Hindsight is 20-20.
The Pregnant Workers Fairness Act, which took effect in June 2023, requires reasonable accommodations for pregnancy, childbirth, and “related medical conditions.” The statute gave authority to the U.S. Equal Employment Opportunity Commission to issue regulations more precisely defining employers’ reasonable accommodation obligations.
The EEOC did that, during the Biden Administration, and made it clear that the PWFA applies to many, many, many things beyond the nine months of gestation.
Including lactation.
The EEOC under the Trump Administration has backed away from some of the positions that it took during the Biden Administration – most notably, whether the Act requires employers to make reasonable accommodations related to elective abortions. But apart from the abortion issue, the Trump EEOC seems to be generally pro-pregnancy, pro-pregnancy accommodation, and pro-PWFA.

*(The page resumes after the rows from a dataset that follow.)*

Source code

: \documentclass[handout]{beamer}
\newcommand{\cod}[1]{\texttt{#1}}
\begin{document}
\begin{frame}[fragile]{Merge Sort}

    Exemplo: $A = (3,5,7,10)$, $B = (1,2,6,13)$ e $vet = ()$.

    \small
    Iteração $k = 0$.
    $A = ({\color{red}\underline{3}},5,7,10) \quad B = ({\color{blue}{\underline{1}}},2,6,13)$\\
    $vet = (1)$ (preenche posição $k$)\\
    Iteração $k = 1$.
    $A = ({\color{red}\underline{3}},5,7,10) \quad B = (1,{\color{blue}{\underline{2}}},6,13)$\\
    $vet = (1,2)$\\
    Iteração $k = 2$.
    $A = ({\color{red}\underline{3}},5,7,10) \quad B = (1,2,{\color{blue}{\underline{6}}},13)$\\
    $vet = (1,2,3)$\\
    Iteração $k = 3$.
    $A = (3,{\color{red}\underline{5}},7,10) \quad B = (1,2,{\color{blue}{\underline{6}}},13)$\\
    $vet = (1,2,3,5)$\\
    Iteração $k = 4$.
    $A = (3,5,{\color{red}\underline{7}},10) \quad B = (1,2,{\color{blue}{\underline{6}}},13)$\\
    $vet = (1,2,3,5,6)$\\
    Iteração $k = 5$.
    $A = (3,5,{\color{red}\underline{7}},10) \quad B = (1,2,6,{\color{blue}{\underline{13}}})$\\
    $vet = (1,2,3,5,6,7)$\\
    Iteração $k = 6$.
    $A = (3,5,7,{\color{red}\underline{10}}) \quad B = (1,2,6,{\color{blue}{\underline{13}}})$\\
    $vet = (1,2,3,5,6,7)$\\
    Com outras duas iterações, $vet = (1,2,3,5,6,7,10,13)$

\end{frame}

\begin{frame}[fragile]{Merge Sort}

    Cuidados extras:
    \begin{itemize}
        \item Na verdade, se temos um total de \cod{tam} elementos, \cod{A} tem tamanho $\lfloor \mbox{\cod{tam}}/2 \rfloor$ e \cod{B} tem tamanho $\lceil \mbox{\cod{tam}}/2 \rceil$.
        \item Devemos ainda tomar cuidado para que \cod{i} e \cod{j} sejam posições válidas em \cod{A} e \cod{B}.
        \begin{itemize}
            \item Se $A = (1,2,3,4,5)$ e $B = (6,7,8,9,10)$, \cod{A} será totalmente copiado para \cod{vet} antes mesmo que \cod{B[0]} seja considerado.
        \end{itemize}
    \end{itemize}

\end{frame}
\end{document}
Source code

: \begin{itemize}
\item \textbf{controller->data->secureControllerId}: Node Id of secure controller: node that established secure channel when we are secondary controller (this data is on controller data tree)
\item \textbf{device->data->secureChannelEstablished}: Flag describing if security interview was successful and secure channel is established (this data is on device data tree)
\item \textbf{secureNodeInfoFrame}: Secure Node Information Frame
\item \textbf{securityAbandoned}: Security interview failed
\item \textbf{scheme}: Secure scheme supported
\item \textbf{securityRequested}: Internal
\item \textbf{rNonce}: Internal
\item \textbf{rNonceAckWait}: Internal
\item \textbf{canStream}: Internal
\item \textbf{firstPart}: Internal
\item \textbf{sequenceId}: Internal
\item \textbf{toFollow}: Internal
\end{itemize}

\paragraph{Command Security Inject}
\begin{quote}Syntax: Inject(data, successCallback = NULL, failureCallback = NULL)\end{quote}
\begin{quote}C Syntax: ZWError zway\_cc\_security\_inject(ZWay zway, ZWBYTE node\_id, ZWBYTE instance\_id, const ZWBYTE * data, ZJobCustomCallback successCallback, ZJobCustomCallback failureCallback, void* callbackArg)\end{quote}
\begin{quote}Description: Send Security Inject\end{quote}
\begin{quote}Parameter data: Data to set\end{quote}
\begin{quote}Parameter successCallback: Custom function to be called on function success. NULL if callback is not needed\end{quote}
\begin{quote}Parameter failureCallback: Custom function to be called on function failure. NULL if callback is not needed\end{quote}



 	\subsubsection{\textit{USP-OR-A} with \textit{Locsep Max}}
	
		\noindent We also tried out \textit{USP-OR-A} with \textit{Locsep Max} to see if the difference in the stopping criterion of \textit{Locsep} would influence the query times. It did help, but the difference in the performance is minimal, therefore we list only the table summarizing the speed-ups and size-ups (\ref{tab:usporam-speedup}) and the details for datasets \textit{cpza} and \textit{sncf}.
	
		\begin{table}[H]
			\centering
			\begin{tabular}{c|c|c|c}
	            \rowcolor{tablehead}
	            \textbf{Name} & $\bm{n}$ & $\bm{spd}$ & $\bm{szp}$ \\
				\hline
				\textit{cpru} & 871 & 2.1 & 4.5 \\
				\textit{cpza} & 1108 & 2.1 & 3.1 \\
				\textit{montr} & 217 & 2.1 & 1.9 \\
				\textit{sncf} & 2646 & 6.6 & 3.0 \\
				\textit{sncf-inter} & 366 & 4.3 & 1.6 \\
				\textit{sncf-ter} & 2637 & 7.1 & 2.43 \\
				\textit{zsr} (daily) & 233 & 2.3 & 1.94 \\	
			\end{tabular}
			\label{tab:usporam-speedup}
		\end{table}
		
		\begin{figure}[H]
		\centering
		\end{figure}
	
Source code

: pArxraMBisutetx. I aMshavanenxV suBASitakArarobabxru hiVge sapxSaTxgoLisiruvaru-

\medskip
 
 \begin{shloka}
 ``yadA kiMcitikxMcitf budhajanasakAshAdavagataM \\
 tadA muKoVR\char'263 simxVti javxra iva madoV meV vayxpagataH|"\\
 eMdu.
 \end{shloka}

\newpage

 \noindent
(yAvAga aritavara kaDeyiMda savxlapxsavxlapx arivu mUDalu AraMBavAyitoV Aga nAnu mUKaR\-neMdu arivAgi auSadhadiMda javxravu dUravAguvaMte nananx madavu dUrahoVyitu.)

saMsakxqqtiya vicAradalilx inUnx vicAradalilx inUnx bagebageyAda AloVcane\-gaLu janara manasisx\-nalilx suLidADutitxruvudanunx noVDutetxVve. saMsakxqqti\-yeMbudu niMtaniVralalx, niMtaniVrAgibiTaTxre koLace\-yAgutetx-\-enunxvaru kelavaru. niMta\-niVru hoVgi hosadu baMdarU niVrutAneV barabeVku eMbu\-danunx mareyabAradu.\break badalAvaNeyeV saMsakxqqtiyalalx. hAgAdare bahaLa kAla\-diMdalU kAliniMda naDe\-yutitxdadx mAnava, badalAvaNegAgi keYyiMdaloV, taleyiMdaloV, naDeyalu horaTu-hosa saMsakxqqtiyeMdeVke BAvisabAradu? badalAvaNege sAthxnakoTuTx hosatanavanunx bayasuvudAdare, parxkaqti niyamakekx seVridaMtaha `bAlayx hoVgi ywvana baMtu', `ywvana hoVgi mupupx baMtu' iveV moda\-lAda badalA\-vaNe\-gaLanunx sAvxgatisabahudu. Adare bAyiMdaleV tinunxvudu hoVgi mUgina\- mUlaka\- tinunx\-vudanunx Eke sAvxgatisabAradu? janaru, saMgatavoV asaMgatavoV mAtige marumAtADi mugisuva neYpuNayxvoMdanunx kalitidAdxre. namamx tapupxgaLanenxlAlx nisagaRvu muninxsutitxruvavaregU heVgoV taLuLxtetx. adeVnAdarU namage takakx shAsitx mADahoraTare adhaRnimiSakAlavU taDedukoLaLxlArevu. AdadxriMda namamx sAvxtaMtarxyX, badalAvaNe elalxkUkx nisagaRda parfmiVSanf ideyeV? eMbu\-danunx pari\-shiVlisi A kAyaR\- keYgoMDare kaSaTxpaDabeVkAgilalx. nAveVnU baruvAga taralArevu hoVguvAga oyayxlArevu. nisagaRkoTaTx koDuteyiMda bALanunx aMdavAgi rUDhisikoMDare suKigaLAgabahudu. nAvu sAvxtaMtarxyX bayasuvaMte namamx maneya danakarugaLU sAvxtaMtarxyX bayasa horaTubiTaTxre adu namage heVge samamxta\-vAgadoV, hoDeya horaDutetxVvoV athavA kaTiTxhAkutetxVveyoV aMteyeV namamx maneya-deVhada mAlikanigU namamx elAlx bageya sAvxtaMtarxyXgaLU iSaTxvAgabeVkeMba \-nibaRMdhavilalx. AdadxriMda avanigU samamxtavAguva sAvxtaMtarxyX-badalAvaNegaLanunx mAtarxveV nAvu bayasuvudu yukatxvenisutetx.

And, I suspect, pro-lactation accommodation. The PUMP for Nursing Mothers Act requires covered employers to provide lactation accommodation for the first year after the baby is born. But the EEOC’s position is that lactation accommodation is also required under the PWFA. Generally, if an employer is complying with the PUMP Act, it should also be in compliance with the PWFA as it applies to lactation accommodation. But employers who are not covered by the PUMP Act, or employers who are covered but whose employees want to continue nursing beyond the first year, are required by the...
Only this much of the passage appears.